Ein Garten der Erinnerung – Leben und Wirken von Karl Foerster

Ein Buch, das inspiriert, tröstet und anspornt

Wer sich – wie ich – mit Gartengestaltung, Stauden und der Liebe zur Natur beschäftigt, stößt früher oder später auf Karl Foerster. Sein Buch „Ein Garten der Erinnerung“ ist weit mehr als ein klassischer Gartenratgeber. Es ist ein tief bewegendes Werk, das den Leser in das Leben eines Mannes mitnimmt, der trotz zweier Weltkriege und schwerer Zeiten seinen Glauben an die Schönheit der Natur nie verlor.

Foerster schreibt mit einer positiven Energie, die ansteckend ist. Er erzählt, wie er seine Gärtnerei in Bornim aufbaute, seine Stauden erbarmungslos selektierte, bis nur das Beste übrigblieb – und wie er in der Natur Trost, Sinn und unerschöpfliche Inspiration fand.

Karl Foerster – Gärtner, Philosoph und Poet

Karl Foerster war weit mehr als ein Pflanzenzüchter. Er war Philosoph, Dichter und Menschenfreund, der Gärten als Orte der Inspiration, Erholung und geistigen Erneuerung verstand. In „Ein Garten der Erinnerung“ blickt er auf sein bewegtes Leben zurück, teilt botanische Erkenntnisse, persönliche Erlebnisse und Begegnungen – und lässt dabei seine unerschütterliche Liebe zur Natur spürbar werden.

Das Buch bietet zugleich einen Einblick in die Entstehung des weltberühmten Bornimer Gartens, lässt Persönlichkeiten aus seinem Umfeld lebendig werden und zeigt, wie eng für Foerster Natur, Kultur und Lebenskunst miteinander verwoben waren.

Humor als Gartengerät

Was mich an Foerster neben seinem Wissen besonders begeistert, ist sein Humor.
Er empfahl ausdrücklich:

„Humor zur Milderung des sachlichen Ernstes.“

Und er lebte danach. Zwei seiner charmantesten Antworten auf Gartenfragen:

„Was machen wir gegen Wühlmäuse?“ – „Wir schimpfen!“
„Was tun Sie gegen den Löwenzahn im Rasen?“ – „Lernt den Löwenzahn lieben!“

Diese Mischung aus Weisheit und Leichtigkeit macht ihn bis heute so sympathisch.

Es wird durchgeblüht“ – Ein Prinzip, das bleibt

Foersters bekanntestes Motto lautete:

„Es wird durchgeblüht!“

Damit brach er mit der alten Tradition, Gärten im Winter „aufzuräumen“.
Stattdessen schuf er Pflanzungen, die das ganze Jahr über lebendig bleiben: mit Gräsern, winterblühenden Sträuchern und Stauden, die auch im Verblühen noch schön sind.

Er war ein früher Verfechter von nachhaltigem Gärtnern, lange bevor dieser Begriff existierte.
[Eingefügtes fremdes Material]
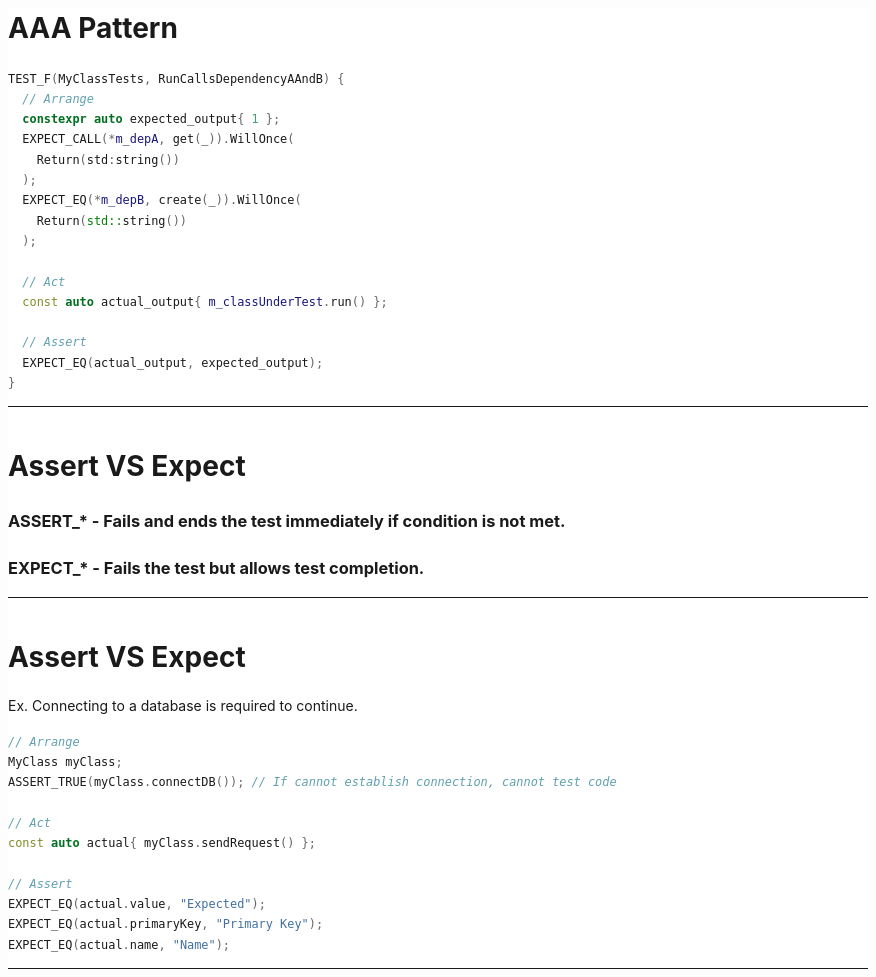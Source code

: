 
# AAA Pattern

```cpp
TEST_F(MyClassTests, RunCallsDependencyAAndB) {
  // Arrange
  constexpr auto expected_output{ 1 };
  EXPECT_CALL(*m_depA, get(_)).WillOnce(
    Return(std:string())
  );
  EXPECT_EQ(*m_depB, create(_)).WillOnce(
    Return(std::string())
  );

  // Act
  const auto actual_output{ m_classUnderTest.run() };

  // Assert
  EXPECT_EQ(actual_output, expected_output);
}
```

---

# Assert VS Expect

### ASSERT_* - Fails and ends the test immediately if condition is not met.
### EXPECT_* - Fails the test but allows test completion.

---

# Assert VS Expect

Ex. Connecting to a database is required to continue.
```cpp
// Arrange
MyClass myClass;
ASSERT_TRUE(myClass.connectDB()); // If cannot establish connection, cannot test code

// Act
const auto actual{ myClass.sendRequest() };

// Assert
EXPECT_EQ(actual.value, "Expected");
EXPECT_EQ(actual.primaryKey, "Primary Key");
EXPECT_EQ(actual.name, "Name");
```

--- 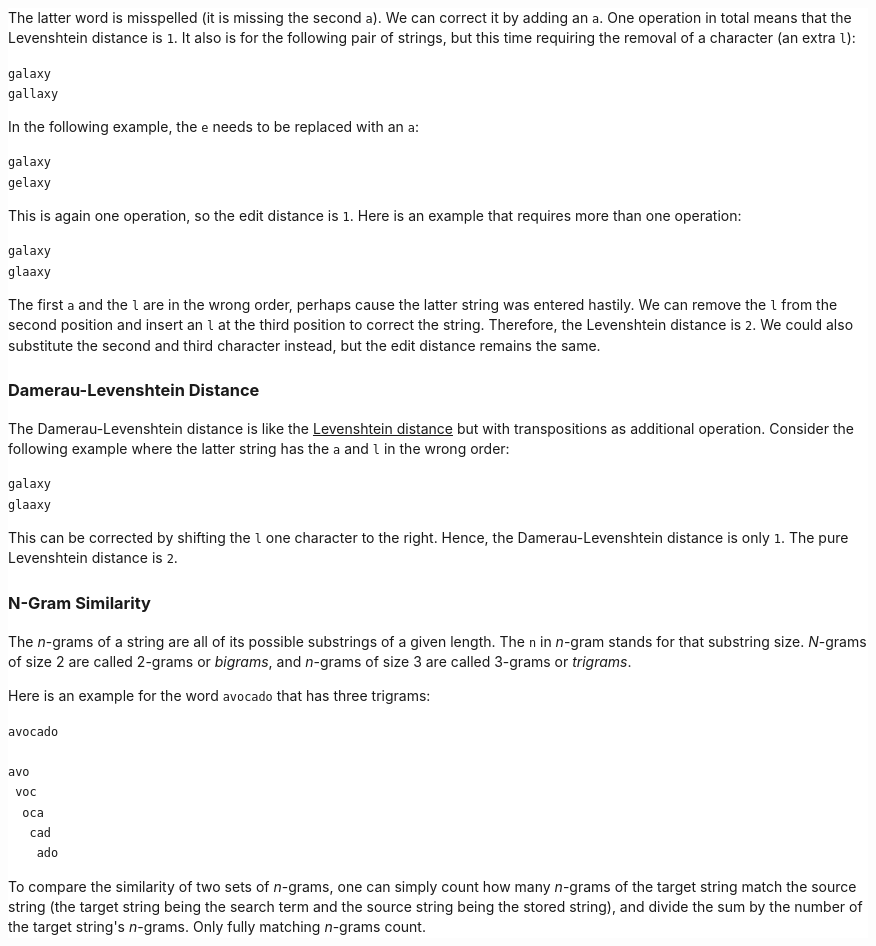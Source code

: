 The latter word is misspelled (it is missing the second `a`). We can correct it
by adding an `a`. One operation in total means that the Levenshtein distance is
`1`. It also is for the following pair of strings, but this time requiring the
removal of a character (an extra `l`):

    galaxy
    gallaxy

In the following example, the `e` needs to be replaced with an `a`:

    galaxy
    gelaxy

This is again one operation, so the edit distance is `1`. Here is an example that
requires more than one operation:

    galaxy
    glaaxy

The first `a` and the `l` are in the wrong order, perhaps cause the latter
string was entered hastily. We can remove the `l` from the second position and
insert an `l` at the third position to correct the string. Therefore, the
Levenshtein distance is `2`. We could also substitute the second and third
character instead, but the edit distance remains the same.

### Damerau-Levenshtein Distance

The Damerau-Levenshtein distance is like the [Levenshtein distance](#levenshtein-distance)
but with transpositions as additional operation. Consider the following example
where the latter string has the `a` and `l` in the wrong order:

    galaxy
    glaaxy

This can be corrected by shifting the `l` one character to the right. Hence,
the Damerau-Levenshtein distance is only `1`. The pure Levenshtein distance
is `2`.

### N-Gram Similarity

The _n_-grams of a string are all of its possible substrings of a given length.
The `n` in _n_-gram stands for that substring size. _N_-grams of size 2 are
called 2-grams or _bigrams_, and _n_-grams of size 3 are called 3-grams or
_trigrams_.

Here is an example for the word `avocado` that has three trigrams:

    avocado

    avo
     voc
      oca
       cad
        ado

To compare the similarity of two sets of _n_-grams, one can simply count how
many _n_-grams of the target string match the source string (the target string
being the search term and the source string being the stored string), and
divide the sum by the number of the target string's _n_-grams. Only fully
matching _n_-grams count.
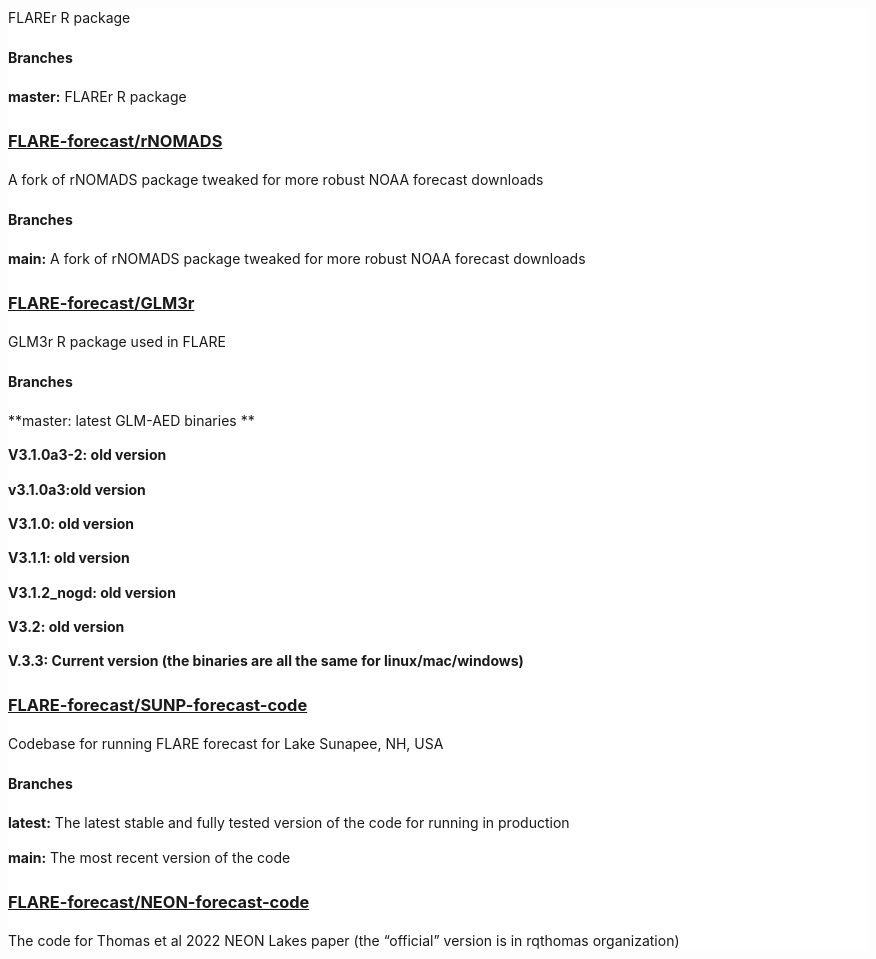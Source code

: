 FLAREr R package


#### Branches

**master:** FLAREr R package


### [FLARE-forecast/rNOMADS](https://github.com/FLARE-forecast/rNOMADS)

A fork of rNOMADS package tweaked for more robust NOAA forecast downloads


#### Branches

**main:** A fork of rNOMADS package tweaked for more robust NOAA forecast downloads


### [FLARE-forecast/GLM3r](https://github.com/FLARE-forecast/GLM3r)

GLM3r R package used in FLARE


#### Branches

**master: latest GLM-AED binaries **

**V3.1.0a3-2: old version**

**v3.1.0a3:old version**

**V3.1.0: old version**

**V3.1.1: old version**

**V3.1.2_nogd: old version**

**V3.2: old version**

**V.3.3: Current version (the binaries are all the same for linux/mac/windows)**


### [FLARE-forecast/SUNP-forecast-code](https://github.com/FLARE-forecast/SUNP-forecast-code)

Codebase for running FLARE forecast for Lake Sunapee, NH, USA


#### Branches

**latest:** The latest stable and fully tested version of the code for running in production

**main:** The most recent version of the code


### [FLARE-forecast/NEON-forecast-code](https://github.com/FLARE-forecast/NEON-forecast-code)

The code for Thomas et al 2022 NEON Lakes paper (the “official” version is in rqthomas organization)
Schon damals schrieb er über die Bedeutung von Wäldern, Totholz und ökologischer Vielfalt – Themen, die heute aktueller sind denn je.

Lasst Euch verzaubern von dieser Lektüre, die den Garten als Ort der Erinnerung, der Hoffnung und des beständigen Wandels feiert. 

Sabine

Ein Leben für die Pflanzen

Karl Foerster wurde 96 Jahre alt. Er hinterließ uns eine Fülle an Ideen, Texten und Züchtungen – Pflanzen, die für Schönheit, Gesundheit und Ausdauer stehen. Er inspirierte Generationen von Gärtnerinnen und Gartenliebhabern, Gärten nicht nur zu gestalten, sondern zu fühlen.